▸ **Your assignment**: Quote the records exactly, starting at the first line and stopping after the line with "4. Copy the"; skip the pictures.

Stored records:
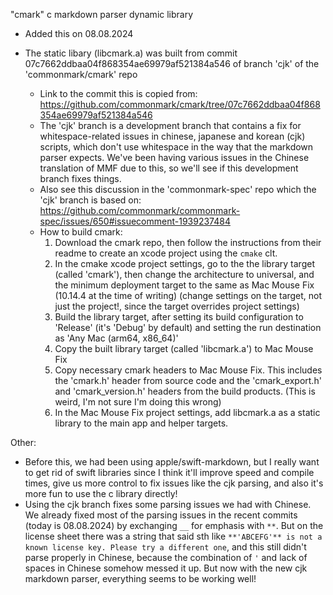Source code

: 
"cmark" c markdown parser dynamic library 

- Added this on 08.08.2024

- The static libary (libcmark.a) was built from commit 07c7662ddbaa04f868354ae69979af521384a546 of branch 'cjk' of the 'commonmark/cmark' repo
    - Link to the commit this is copied from: https://github.com/commonmark/cmark/tree/07c7662ddbaa04f868354ae69979af521384a546
    - The 'cjk' branch is a development branch that contains a fix for whitespace-related issues in chinese, japanese and korean (cjk) scripts, which don't use whitespace in the way that the markdown parser expects. 
        We've been having various issues in the Chinese translation of MMF due to this, so we'll see if this development branch fixes things.
    - Also see this discussion in the 'commonmark-spec' repo which the 'cjk' branch is based on: https://github.com/commonmark/commonmark-spec/issues/650#issuecomment-1939237484
    - How to build cmark:
        1. Download the cmark repo, then follow the instructions from their readme to create an xcode project using the `cmake` clt.
        2. In the cmake xcode project settings, go to the the library target (called 'cmark'), then change the architecture to universal, 
            and the minimum deployment target to the same as Mac Mouse Fix (10.14.4 at the time of writing) (change settings on the target, not just the project!, since the target overrides project settings) 
        3. Build the library target, after setting its build configuration to 'Release' (it's 'Debug' by default) and setting the run destination as 'Any Mac (arm64, x86_64)'
        4. Copy the built library target (called 'libcmark.a') to Mac Mouse Fix
        5. Copy necessary cmark headers to Mac Mouse Fix. This includes the 'cmark.h' header from source code and the 'cmark_export.h' and 'cmark_version.h' headers from the build products. 
            (This is weird, I'm not sure I'm doing this wrong)
        6. In the Mac Mouse Fix project settings, add libcmark.a as a static library to the main app and helper targets. 

Other: 
- Before this, we had been using apple/swift-markdown, but I really want to get rid of swift libraries since I think it'll improve speed and compile times, give us more control 
    to fix issues like the cjk parsing, and also it's more fun to use the c library directly!
- Using the cjk branch fixes some parsing issues we had with Chinese. We already fixed most of the parsing issues in the recent commits (today is 08.08.2024) by exchanging `__` 
    for emphasis with `**`. But on the license sheet there was a string that said sth like ```**'ABCEFG'** is not a known license key. Please try a different one```, and this 
    still didn't parse properly in Chinese, because the combination of `'` and lack of spaces in Chinese somehow messed it up. But now with the new cjk markdown parser, everything
     seems to be working well!

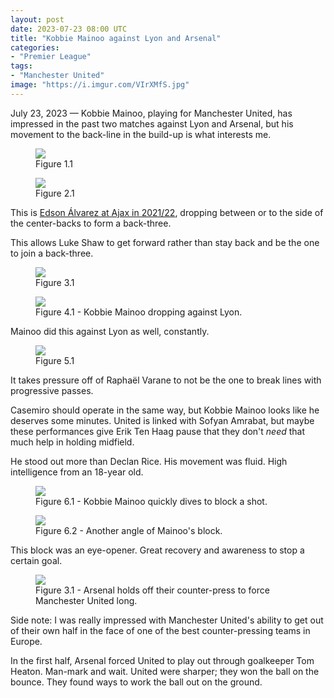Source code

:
 ```yaml
---
layout: post
date: 2023-07-23 08:00 UTC
title: "Kobbie Mainoo against Lyon and Arsenal"
categories:
- "Premier League"
tags:
- "Manchester United"
image: "https://i.imgur.com/VIrXMfS.jpg"
---
```


July 23, 2023 — Kobbie Mainoo, playing for Manchester United, has impressed in the past two matches against Lyon and Arsenal, but his movement to the back-line in the build-up is what interests me.

<!---more--->

<figure>
    <img src="https://i.imgur.com/VIrXMfS.jpg">
    <figcaption>Figure 1.1</figcaption>
</figure> 

<figure>
    <img src="https://i.imgur.com/APKSkjL.jpg">
    <figcaption>Figure 2.1</figcaption>
</figure> 

This is [Edson Álvarez at Ajax in 2021/22](https://tacticsjournal.com/2023/07/04/erik-ten-hag-end-goal-for-manchester-united-is-2021-22-ajax/), dropping between or to the side of the center-backs to form a back-three.

This allows Luke Shaw to get forward rather than stay back and be the one to join a back-three.



<figure>
    <img src="https://i.imgur.com/B22VRCI.jpg">
    <figcaption>Figure 3.1</figcaption>
</figure>



<figure>
    <img src="https://i.imgur.com/VZyoYJV.jpg">
    <figcaption>Figure 4.1 - Kobbie Mainoo dropping against Lyon.</figcaption>
</figure> 

Mainoo did this against Lyon as well, constantly.

<figure>
    <img src="https://i.imgur.com/LoUbG5J.jpg">
    <figcaption>Figure 5.1</figcaption>
</figure>

It takes pressure off of Raphaël Varane to not be the one to break lines with progressive passes.

Casemiro should operate in the same way, but Kobbie Mainoo looks like he deserves some minutes. United is linked with Sofyan Amrabat, but maybe these performances give Erik Ten Haag pause that they don't *need* that much help in holding midfield.

He stood out more than Declan Rice. His movement was fluid. High intelligence from an 18-year old. 

<figure>
    <img src="https://i.imgur.com/7eOU6uK.jpg">
    <figcaption>Figure 6.1 - Kobbie Mainoo quickly dives to block a shot.</figcaption>
</figure> 

<figure>
    <img src="https://i.imgur.com/foO7hDa.jpg">
    <figcaption>Figure 6.2 - Another angle of Mainoo's block.</figcaption>
</figure> 

This block was an eye-opener. Great recovery and awareness to stop a certain goal.



<figure>
    <img src="https://i.imgur.com/9FgFBLJ.jpg">
    <figcaption>Figure 3.1 - Arsenal holds off their counter-press to force Manchester United long.</figcaption>
</figure> 

Side note: I was really impressed with Manchester United's ability to get out of their own half in the face of one of the best counter-pressing teams in Europe.

In the first half, Arsenal forced United to play out through goalkeeper Tom Heaton. Man-mark and wait. United were sharper; they won the ball on the bounce. They found ways to work the ball out on the ground. 
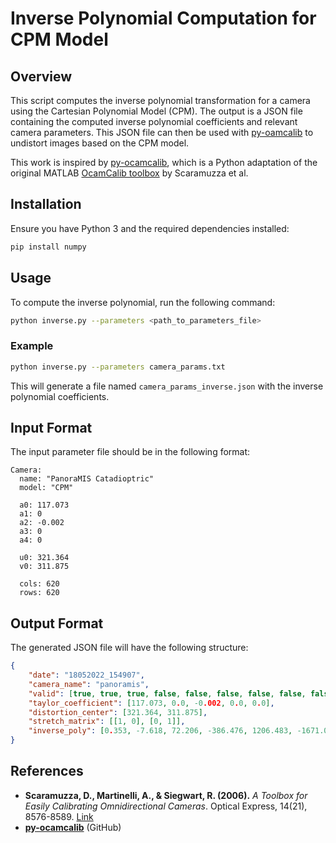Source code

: # Inverse Polynomial Computation for CPM Model

## Overview
This script computes the inverse polynomial transformation for a camera using the Cartesian Polynomial Model (CPM). The output is a JSON file containing the computed inverse polynomial coefficients and relevant camera parameters. This JSON file can then be used with [py-oamcalib](https://github.com/micwu/py-oamcalib) to undistort images based on the CPM model.

This work is inspired by [py-ocamcalib](https://github.com/micwu/py-ocamcalib), which is a Python adaptation of the original MATLAB [OcamCalib toolbox](https://www.osapublishing.org/oe/fulltext.cfm?uri=oe-14-21-8576&id=94824) by Scaramuzza et al.

## Installation
Ensure you have Python 3 and the required dependencies installed:
```sh
pip install numpy
```

## Usage
To compute the inverse polynomial, run the following command:
```sh
python inverse.py --parameters <path_to_parameters_file>
```
### Example
```sh
python inverse.py --parameters camera_params.txt
```
This will generate a file named `camera_params_inverse.json` with the inverse polynomial coefficients.

## Input Format
The input parameter file should be in the following format:
```
Camera:
  name: "PanoraMIS Catadioptric"
  model: "CPM"
  
  a0: 117.073
  a1: 0
  a2: -0.002
  a3: 0
  a4: 0
  
  u0: 321.364
  v0: 311.875
  
  cols: 620
  rows: 620
```

## Output Format
The generated JSON file will have the following structure:
```json
{
    "date": "18052022_154907",
    "camera_name": "panoramis",
    "valid": [true, true, true, false, false, false, false, false, false, false, false, false, false],
    "taylor_coefficient": [117.073, 0.0, -0.002, 0.0, 0.0],
    "distortion_center": [321.364, 311.875],
    "stretch_matrix": [[1, 0], [0, 1]],
    "inverse_poly": [0.353, -7.618, 72.206, -386.476, 1206.483, -1671.068, -2976.070, 22065.534, -61083.924, 107740.760, -133499.720, 119548.533, -77546.546, 35928.714, -11543.915, 2449.386, -304.910, 21.602, 116.501, 0.001]
}
```

## References
- **Scaramuzza, D., Martinelli, A., & Siegwart, R. (2006).** *A Toolbox for Easily Calibrating Omnidirectional Cameras*. Optical Express, 14(21), 8576-8589. [Link](https://www.osapublishing.org/oe/fulltext.cfm?uri=oe-14-21-8576&id=94824)
- **[py-ocamcalib](https://github.com/micwu/py-ocamcalib)** (GitHub)



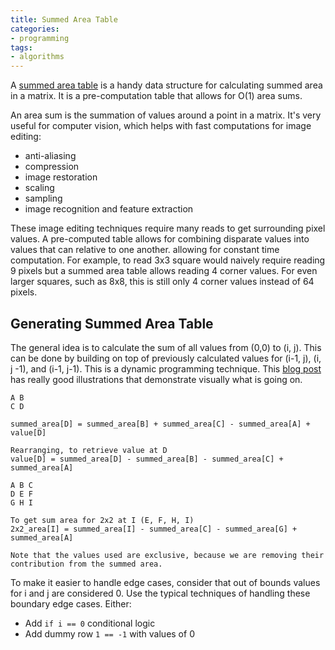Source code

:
 ```yaml
---
title: Summed Area Table
categories:
- programming
tags:
- algorithms
---
```


A [summed area table][1] is a handy data structure for calculating summed area in a matrix.
It is a pre-computation table that allows for O(1) area sums.

An area sum is the summation of values around a point in a matrix.
It's very useful for computer vision, which helps with fast computations for image editing:

- anti-aliasing
- compression
- image restoration
- scaling
- sampling
- image recognition and feature extraction

These image editing techniques require many reads to get surrounding pixel values.
A pre-computed table allows for combining disparate values into values that can relative to one another. allowing for
constant time computation.
For example, to read 3x3 square would naively require reading 9 pixels but a summed area table allows reading 4 corner values.
For even larger squares, such as 8x8, this is still only 4 corner values instead of 64 pixels.

## Generating Summed Area Table

The general idea is to calculate the sum of all values from (0,0) to (i, j).
This can be done by building on top of previously calculated values for (i-1, j), (i, j -1), and (i-1, j-1).
This is a dynamic programming technique.
This [blog post][2] has really good illustrations that demonstrate visually what is going on.

```plaintext
A B
C D

summed_area[D] = summed_area[B] + summed_area[C] - summed_area[A] + value[D]

Rearranging, to retrieve value at D
value[D] = summed_area[D] - summed_area[B] - summed_area[C] + summed_area[A]

A B C
D E F
G H I

To get sum area for 2x2 at I (E, F, H, I)
2x2_area[I] = summed_area[I] - summed_area[C] - summed_area[G] + summed_area[A]

Note that the values used are exclusive, because we are removing their contribution from the summed area.
```

To make it easier to handle edge cases, consider that out of bounds values for i and j are considered 0.
Use the typical techniques of handling these boundary edge cases.
Either:

- Add `if i == 0` conditional logic
- Add dummy row `1 == -1` with values of 0

[1]: https://en.wikipedia.org/wiki/Summed-area_table
[2]: https://computersciencesource.wordpress.com/2010/09/03/computer-vision-the-integral-image/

▸ **Problem solution**:
Source code

: 
"cmark" c markdown parser dynamic library 

- Added this on 08.08.2024

- The static libary (libcmark.a) was built from commit 07c7662ddbaa04f868354ae69979af521384a546 of branch 'cjk' of the 'commonmark/cmark' repo
    - Link to the commit this is copied from: https://github.com/commonmark/cmark/tree/07c7662ddbaa04f868354ae69979af521384a546
    - The 'cjk' branch is a development branch that contains a fix for whitespace-related issues in chinese, japanese and korean (cjk) scripts, which don't use whitespace in the way that the markdown parser expects. 
        We've been having various issues in the Chinese translation of MMF due to this, so we'll see if this development branch fixes things.
    - Also see this discussion in the 'commonmark-spec' repo which the 'cjk' branch is based on: https://github.com/commonmark/commonmark-spec/issues/650#issuecomment-1939237484
    - How to build cmark:
        1. Download the cmark repo, then follow the instructions from their readme to create an xcode project using the `cmake` clt.
        2. In the cmake xcode project settings, go to the the library target (called 'cmark'), then change the architecture to universal, 
            and the minimum deployment target to the same as Mac Mouse Fix (10.14.4 at the time of writing) (change settings on the target, not just the project!, since the target overrides project settings) 
        3. Build the library target, after setting its build configuration to 'Release' (it's 'Debug' by default) and setting the run destination as 'Any Mac (arm64, x86_64)'
        4. Copy the built library target (called 'libcmark.a') to Mac Mouse Fix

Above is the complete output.